### Provided records
:::::

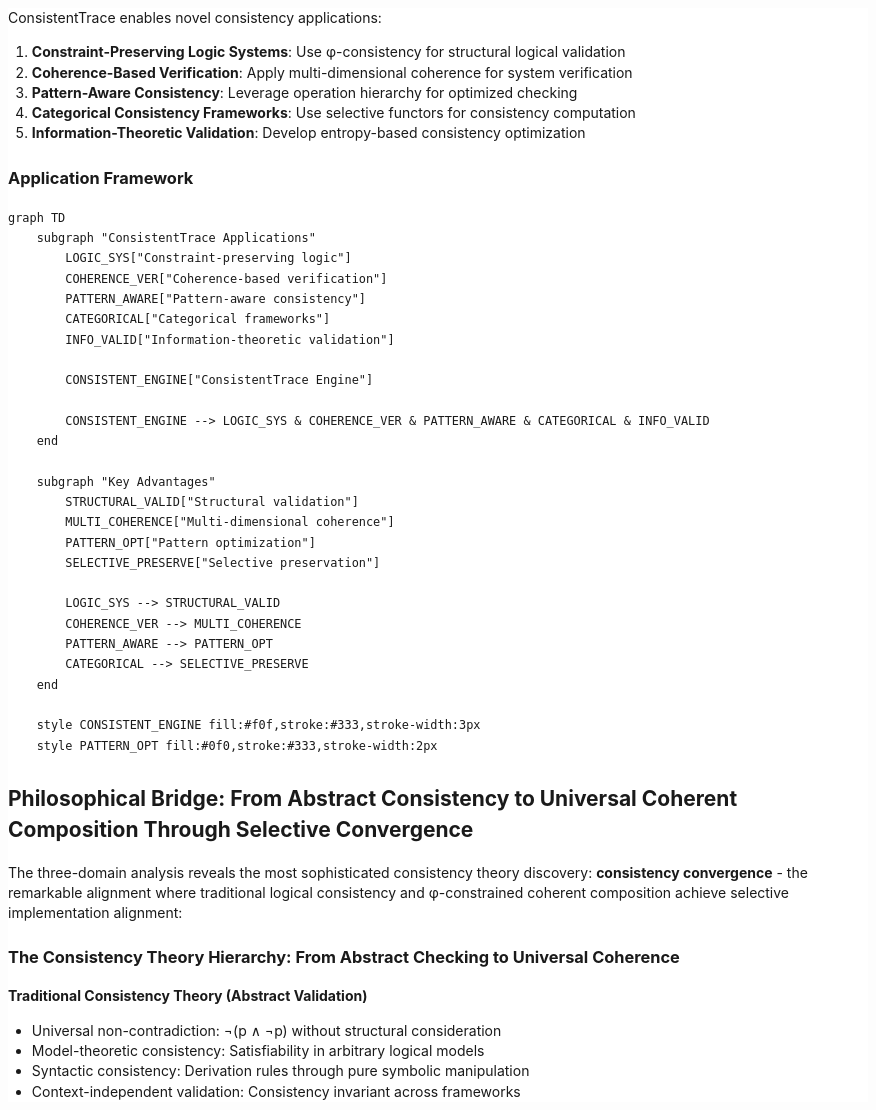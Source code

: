 ConsistentTrace enables novel consistency applications:

1. **Constraint-Preserving Logic Systems**: Use φ-consistency for structural logical validation
2. **Coherence-Based Verification**: Apply multi-dimensional coherence for system verification
3. **Pattern-Aware Consistency**: Leverage operation hierarchy for optimized checking
4. **Categorical Consistency Frameworks**: Use selective functors for consistency computation
5. **Information-Theoretic Validation**: Develop entropy-based consistency optimization

### Application Framework

```mermaid
graph TD
    subgraph "ConsistentTrace Applications"
        LOGIC_SYS["Constraint-preserving logic"]
        COHERENCE_VER["Coherence-based verification"]
        PATTERN_AWARE["Pattern-aware consistency"]
        CATEGORICAL["Categorical frameworks"]
        INFO_VALID["Information-theoretic validation"]
        
        CONSISTENT_ENGINE["ConsistentTrace Engine"]
        
        CONSISTENT_ENGINE --> LOGIC_SYS & COHERENCE_VER & PATTERN_AWARE & CATEGORICAL & INFO_VALID
    end
    
    subgraph "Key Advantages"
        STRUCTURAL_VALID["Structural validation"]
        MULTI_COHERENCE["Multi-dimensional coherence"]
        PATTERN_OPT["Pattern optimization"]
        SELECTIVE_PRESERVE["Selective preservation"]
        
        LOGIC_SYS --> STRUCTURAL_VALID
        COHERENCE_VER --> MULTI_COHERENCE
        PATTERN_AWARE --> PATTERN_OPT
        CATEGORICAL --> SELECTIVE_PRESERVE
    end
    
    style CONSISTENT_ENGINE fill:#f0f,stroke:#333,stroke-width:3px
    style PATTERN_OPT fill:#0f0,stroke:#333,stroke-width:2px
```

## Philosophical Bridge: From Abstract Consistency to Universal Coherent Composition Through Selective Convergence

The three-domain analysis reveals the most sophisticated consistency theory discovery: **consistency convergence** - the remarkable alignment where traditional logical consistency and φ-constrained coherent composition achieve selective implementation alignment:

### The Consistency Theory Hierarchy: From Abstract Checking to Universal Coherence

**Traditional Consistency Theory (Abstract Validation)**
- Universal non-contradiction: ¬(p ∧ ¬p) without structural consideration
- Model-theoretic consistency: Satisfiability in arbitrary logical models
- Syntactic consistency: Derivation rules through pure symbolic manipulation
- Context-independent validation: Consistency invariant across frameworks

:::::

### Work instruction
Please reproduce the entries from above exactly; images are not part of the copy.

### The completed task
Source code

: ConsistentTrace enables novel consistency applications:

1. **Constraint-Preserving Logic Systems**: Use φ-consistency for structural logical validation
2. **Coherence-Based Verification**: Apply multi-dimensional coherence for system verification
3. **Pattern-Aware Consistency**: Leverage operation hierarchy for optimized checking
4. **Categorical Consistency Frameworks**: Use selective functors for consistency computation
5. **Information-Theoretic Validation**: Develop entropy-based consistency optimization

### Application Framework

```mermaid
graph TD
    subgraph "ConsistentTrace Applications"
        LOGIC_SYS["Constraint-preserving logic"]
        COHERENCE_VER["Coherence-based verification"]
        PATTERN_AWARE["Pattern-aware consistency"]
        CATEGORICAL["Categorical frameworks"]
        INFO_VALID["Information-theoretic validation"]
        
        CONSISTENT_ENGINE["ConsistentTrace Engine"]
        
        CONSISTENT_ENGINE --> LOGIC_SYS & COHERENCE_VER & PATTERN_AWARE & CATEGORICAL & INFO_VALID
    end
    
    subgraph "Key Advantages"
        STRUCTURAL_VALID["Structural validation"]
        MULTI_COHERENCE["Multi-dimensional coherence"]
        PATTERN_OPT["Pattern optimization"]
        SELECTIVE_PRESERVE["Selective preservation"]
        
        LOGIC_SYS --> STRUCTURAL_VALID
        COHERENCE_VER --> MULTI_COHERENCE
        PATTERN_AWARE --> PATTERN_OPT
        CATEGORICAL --> SELECTIVE_PRESERVE
    end
    
    style CONSISTENT_ENGINE fill:#f0f,stroke:#333,stroke-width:3px
    style PATTERN_OPT fill:#0f0,stroke:#333,stroke-width:2px
```

## Philosophical Bridge: From Abstract Consistency to Universal Coherent Composition Through Selective Convergence

The three-domain analysis reveals the most sophisticated consistency theory discovery: **consistency convergence** - the remarkable alignment where traditional logical consistency and φ-constrained coherent composition achieve selective implementation alignment:

### The Consistency Theory Hierarchy: From Abstract Checking to Universal Coherence

**Traditional Consistency Theory (Abstract Validation)**
- Universal non-contradiction: ¬(p ∧ ¬p) without structural consideration
- Model-theoretic consistency: Satisfiability in arbitrary logical models
- Syntactic consistency: Derivation rules through pure symbolic manipulation
- Context-independent validation: Consistency invariant across frameworks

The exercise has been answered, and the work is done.